Your task
From the records below, copy every line that contains the word "original".

Study material
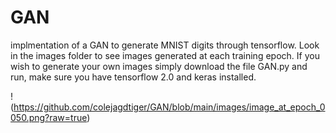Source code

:# GAN
 implmentation of a GAN to generate MNIST digits through tensorflow. Look in the images folder to see images generated at each training epoch. If you wish to generate your own images simply download the file GAN.py and run, make sure you have tensorflow 2.0 and keras installed.
 
!(https://github.com/colejagdtiger/GAN/blob/main/images/image_at_epoch_0050.png?raw=true)
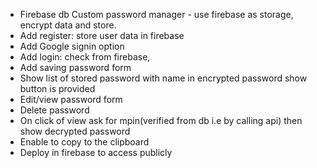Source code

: * Firebase db Custom password manager - use firebase as storage, encrypt data and store.
* Add register: store user data in firebase
* Add Google signin option
* Add login: check from firebase,
* Add saving password form
* Show list of stored password with name in encrypted password show button is provided
* Edit/view password form
* Delete password
* On click of view ask for mpin(verified from db i.e by calling api) then show decrypted password
* Enable to copy to the clipboard
* Deploy in firebase to access publicly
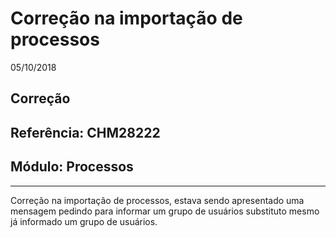 # Correção na importação de processos
05/10/2018
## Correção
## Referência: CHM28222
## Módulo: Processos
***
Correção na importação de processos, estava sendo apresentado uma mensagem pedindo para informar um grupo de usuários substituto mesmo já informado um grupo de usuários.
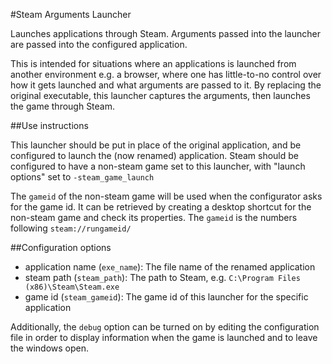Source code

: #Steam Arguments Launcher

Launches applications through Steam. Arguments passed into the launcher are passed into the configured application.

This is intended for situations where an applications is launched from another
environment e.g. a browser, where one has little-to-no control over how it gets
launched and what arguments are passed to it. By replacing the original executable,
this launcher captures the arguments, then launches the game through Steam.

##Use instructions

This launcher should be put in place of the original application, and be configured to launch the
(now renamed) application. Steam should be configured to have a non-steam game set to
this launcher, with "launch options" set to `-steam_game_launch`

The `gameid` of the non-steam game will be used when the configurator asks for
the game id. It can be retrieved by creating a desktop shortcut for the non-steam
game and check its properties. The `gameid` is the numbers following `steam://rungameid/`

##Configuration options

* application name (`exe_name`): The file name of the renamed application
* steam path (`steam_path`): The path to Steam, e.g. `C:\Program Files (x86)\Steam\Steam.exe`
* game id (`steam_gameid`): The game id of this launcher for the specific application

Additionally, the `debug` option can be turned on by editing the configuration file in order to display
information when the game is launched and to leave the windows open.
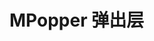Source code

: # MPopper 弹出层

<!-- 弹出层的设计思路请参阅[设计思路——弹出层系列](/ui-design/popper)。 -->

<u-h2-tabs router>
    <u-h2-tab title="基础示例" to="/components/m-popper/examples"></u-h2-tab>
    <u-h2-tab title="API" to="/components/m-popper/api"></u-h2-tab>
</u-h2-tabs>

<router-view></router-view>
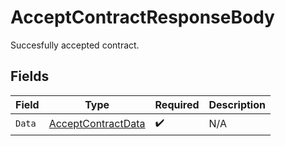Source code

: # AcceptContractResponseBody

Succesfully accepted contract.


## Fields

| Field                                                             | Type                                                              | Required                                                          | Description                                                       |
| ----------------------------------------------------------------- | ----------------------------------------------------------------- | ----------------------------------------------------------------- | ----------------------------------------------------------------- |
| `Data`                                                            | [AcceptContractData](../../Models/Requests/AcceptContractData.md) | :heavy_check_mark:                                                | N/A                                                               |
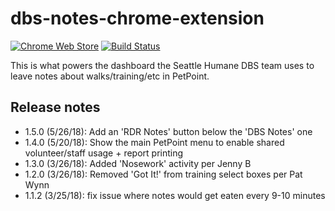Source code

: # dbs-notes-chrome-extension
[![Chrome Web Store](https://img.shields.io/chrome-web-store/v/nmipgmhcfnopjeppkmpleiejmmlcfemh.svg)](https://chrome.google.com/webstore/detail/seattle-humane-dbs-petpoi/nmipgmhcfnopjeppkmpleiejmmlcfemh) [![Build Status](https://travis-ci.org/seattle-humane/dbs-notes-chrome-extension.svg?branch=master)](https://travis-ci.org/seattle-humane/dbs-notes-chrome-extension)

This is what powers the dashboard the Seattle Humane DBS team uses to leave notes about walks/training/etc in PetPoint.

## Release notes
* 1.5.0 (5/26/18): Add an 'RDR Notes' button below the 'DBS Notes' one
* 1.4.0 (5/20/18): Show the main PetPoint menu to enable shared volunteer/staff usage + report printing
* 1.3.0 (3/26/18): Added 'Nosework' activity per Jenny B
* 1.2.0 (3/26/18): Removed 'Got It!' from training select boxes per Pat Wynn
* 1.1.2 (3/25/18): fix issue where notes would get eaten every 9-10 minutes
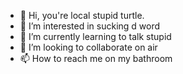 - 👋 Hi, you're local stupid turtle.
- 👀 I’m interested in sucking d word
- 🌱 I’m currently learning to talk stupid
- 💞️ I’m looking to collaborate on air
- 📫 How to reach me on my bathroom

<!---
watermelon-turtle/watermelon-turtle is a ✨ special ✨ repository because its `README.md` (this file) appears on your GitHub profile.
You can click the Preview link to take a look at your changes.
--->
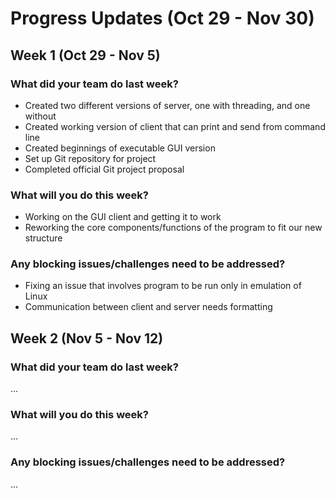 # Progress Updates (Oct 29 - Nov 30)

## Week 1 (Oct 29 - Nov 5)

### What did your team do last week?
* Created two different versions of server, one with threading, and one without
* Created working version of client that can print and send from command line
* Created beginnings of executable GUI version
* Set up Git repository for project
* Completed official Git project proposal

### What will you do this week?
* Working on the GUI client and getting it to work
* Reworking the core components/functions of the program to fit our new structure

### Any blocking issues/challenges need to be addressed?
* Fixing an issue that involves program to be run only in emulation of Linux
* Communication between client and server needs formatting


## Week 2 (Nov 5 - Nov 12)

### What did your team do last week?
...

### What will you do this week?
...

### Any blocking issues/challenges need to be addressed?
...
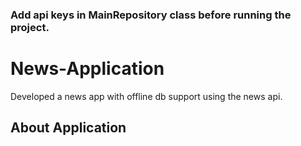 ### Add api keys in MainRepository class before running the project.

# News-Application
 Developed a news app with offline db support using the news api.
 
## About Application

Written reply
launched and what arguments are passed to it. By replacing the original executable,
This launcher should be put in place of the original application, and be configured to launch the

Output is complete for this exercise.